Yo tuve un conocido en la adolescencia que de mayor quería ingresar en la Guardia Civil solo para "matar rojos". Soñaba con enfrentarse a ellos en alguna manifestación, en alguna marcha de sindicalistas del 1º de Mayo -que era la fantasía castrense que más le ponía- y recibir una pedrada en la cabeza que le diera la excusa para desenfundar el arma reglamentaria y vengar la década y media que llevábamos de democracia. 

    Mi conocido, como se ve, se creía un falangista de los tiempos de la II República; un pistolero del Far West que podía disparar contra pieles rojas sin que nadie le pidiera explicaciones. Sus familiares -que no estaban mucho mejor de la chaveta- eran unos nostálgicos del franquismo que aún no habían dado la Guerra Civil por concluida. En aquel tiempo gobernaban los socialistas de Felipe González que permitían que los putones y los maricones cantaran alegremente en televisión, y esa gente se sentía muy ofendida cada vez que sintonizaban la Primera o el UHF. Mi conocido escuchaba sus relatos, digería su frustración, y se vio a sí mismo como un ángel justiciero de la decadencia de Occidente.

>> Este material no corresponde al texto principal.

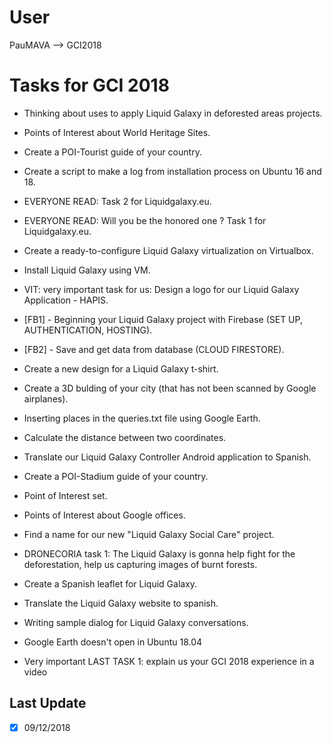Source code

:﻿# User

PauMAVA --> GCI2018

# Tasks for GCI 2018

- Thinking about uses to apply Liquid Galaxy in deforested areas          projects.

- Points of Interest about World Heritage Sites.

- Create a POI-Tourist guide of your country.

- Create a script to make a log from installation process on Ubuntu 16    and 18.

- EVERYONE READ: Task 2 for Liquidgalaxy.eu.

- EVERYONE READ: Will you be the honored one ? Task 1 for    Liquidgalaxy.eu.

- Create a ready-to-configure Liquid Galaxy virtualization on    Virtualbox.

- Install Liquid Galaxy using VM.

- VIT: very important task for us: Design a logo for our Liquid Galaxy    Application - HAPIS.

- [FB1] - Beginning your Liquid Galaxy project with Firebase (SET UP,    AUTHENTICATION, HOSTING).

- [FB2] - Save and get data from database (CLOUD FIRESTORE).

- Create a new design for a Liquid Galaxy t-shirt.

- Create a 3D bulding of your city (that has not been scanned by Google    airplanes).

 - Inserting places in the queries.txt file using Google Earth.

 - Calculate the distance between two coordinates.

 - Translate our Liquid Galaxy Controller Android application to Spanish.

-  Create a POI-Stadium guide of your country.

- Point of Interest set.

- Points of Interest about Google offices.

- Find a name for our new "Liquid Galaxy Social Care" project.

- DRONECORIA task 1: The Liquid Galaxy is gonna help fight for the    deforestation, help us capturing images of burnt forests.

- Create a Spanish leaflet for Liquid Galaxy.

- Translate the Liquid Galaxy website to spanish.

- Writing sample dialog for Liquid Galaxy conversations.

- Google Earth doesn't open in Ubuntu 18.04

- Very important LAST TASK 1: explain us your GCI 2018 experience in a video

## Last Update

 - [x] 09/12/2018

    Con los años, guiado por el entusiasmo y por los buenos estudios, consiguió entrar en el cuerpo menetérico, que dijo una vez Chiquito de la Calzada. El exceso de ardor guerrero, o la fatalidad del destino, terminó dando con sus huesos en el País Vasco. Sé por otras amistades que allí lo pasó muy mal, arrodillado todas las mañanas ante su coche particular para revisar los bajos explotantes. Años después, tuvo la fortuna de regresar sano y salvo a la Meseta para llevar la misma vida de misa dominical, voto fidedigno al PP e indignación colérica contra los rojos que poblaban la televisión. Supongo que a veces, en el sofá, para amenizar la tertulia, todavía acaricia el arma reglamentaria entre las piernas soñando con grandes hazañas bélicas que ya nunca llegarán.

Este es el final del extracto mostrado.